Das Gericht berücksichtigte das junge Alter der Betroffenen auf dem Bild, den Unterhaltungscharakter des hiesigen Artikels sowie den Mangel am aktuellen gesellschaftlichen Interesse an seiner Veröffentlichung. Nach Anwendung dieser Kriterien bejahte es letztlich eine Persönlichkeitsverletzung.

Frühere Einwilligung des Vaters ist unerheblich

Auch von hohem Interesse ist die Auffassung des Gerichts zu der Gültigkeit der damals erteilten Einwilligung.

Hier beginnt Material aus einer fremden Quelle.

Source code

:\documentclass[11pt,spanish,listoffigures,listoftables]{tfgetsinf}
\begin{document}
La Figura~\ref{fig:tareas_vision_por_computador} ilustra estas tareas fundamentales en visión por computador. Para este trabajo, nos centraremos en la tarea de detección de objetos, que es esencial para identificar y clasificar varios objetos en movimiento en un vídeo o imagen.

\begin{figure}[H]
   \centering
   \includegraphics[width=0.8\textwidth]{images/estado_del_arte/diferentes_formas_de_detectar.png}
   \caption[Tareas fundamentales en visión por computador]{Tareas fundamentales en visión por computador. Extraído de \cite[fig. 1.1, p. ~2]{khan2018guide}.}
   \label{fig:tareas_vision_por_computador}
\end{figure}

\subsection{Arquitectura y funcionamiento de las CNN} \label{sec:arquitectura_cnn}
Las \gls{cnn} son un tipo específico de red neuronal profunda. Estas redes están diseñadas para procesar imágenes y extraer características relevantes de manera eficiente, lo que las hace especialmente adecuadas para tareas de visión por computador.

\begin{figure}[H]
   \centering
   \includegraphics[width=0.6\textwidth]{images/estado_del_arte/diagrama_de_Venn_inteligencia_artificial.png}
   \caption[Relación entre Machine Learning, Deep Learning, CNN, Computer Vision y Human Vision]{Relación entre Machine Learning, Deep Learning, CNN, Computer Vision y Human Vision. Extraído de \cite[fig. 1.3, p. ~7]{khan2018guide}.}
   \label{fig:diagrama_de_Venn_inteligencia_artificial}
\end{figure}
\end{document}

Es verneinte sowohl eine ausdrückliche als auch eine konkludente Einwilligung der Klägerin in die Veröffentlichung des Fotos. Die Tatsache, dass das Bildnis im Laufe der Jahre medial verbreitet worden war, reiche nicht aus, um ein Einverständnis der Klägerin anzunehmen. Auch die Einwilligung des Vaters sei nicht zureichend. Das Gericht verwies dabei auf das junge Alter der Betroffenen, die damals nicht viel Einfluss auf die Gestaltung und die Veröffentlichungsbedingungen des Bildes zu nehmen vermochte. Damit müsse ihr im erwachsenen Alter die Möglichkeit eingeräumt werden, selber über die Veröffentlichungsrechte am eigenen Bild zu entscheiden. Dies tat sie auch durch ihr Unterlassungsersuchen.

Fazit

Das Resümee des Urteils: jeder Rechts- und Geschäftsfähige muss über die Veröffentlichung seines eigenen Bildnisses selbst befinden können. Für die Medien gilt festzuhalten, dass eine zurück liegende Einwilligung des gesetzlichen Vertreters keinesfalls eine Gewähr für die Rechtmäßigkeit der Veröffentlichung darstellt. Denn diese entfaltet nur insoweit Wirkungen, als der Abgebildete noch nicht voll geschäftsfähig ist. Ab Erreichung der Volljährigkeit muss eine eigens erteilte Einwilligung eingeholt werden.